- Instructions for the task: Filter the entries, keeping every line with the string "uppdateringscykeln".

[Saved data entries]
--- START ---
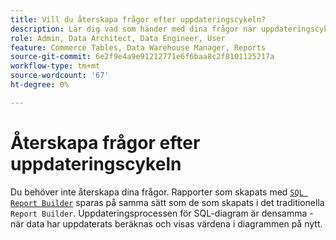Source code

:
 ```yaml
---
title: Vill du återskapa frågor efter uppdateringscykeln?
description: Lär dig vad som händer med dina frågor när uppdateringscykeln har körts.
role: Admin, Data Architect, Data Engineer, User
feature: Commerce Tables, Data Warehouse Manager, Reports
source-git-commit: 6e2f9e4a9e91212771e6f6baa8c2f8101125217a
workflow-type: tm+mt
source-wordcount: '67'
ht-degree: 0%

---
```


# Återskapa frågor efter uppdateringscykeln

Du behöver inte återskapa dina frågor. Rapporter som skapats med [`SQL Report Builder`](../dev-reports/sql-rpt-bldr.md) sparas på samma sätt som de som skapats i det traditionella `Report Builder`. Uppdateringsprocessen för SQL-diagram är densamma - när data har uppdaterats beräknas och visas värdena i diagrammen på nytt.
--- END ---
- Solution to this problem:
title: Vill du återskapa frågor efter uppdateringscykeln?
description: Lär dig vad som händer med dina frågor när uppdateringscykeln har körts.
# Återskapa frågor efter uppdateringscykeln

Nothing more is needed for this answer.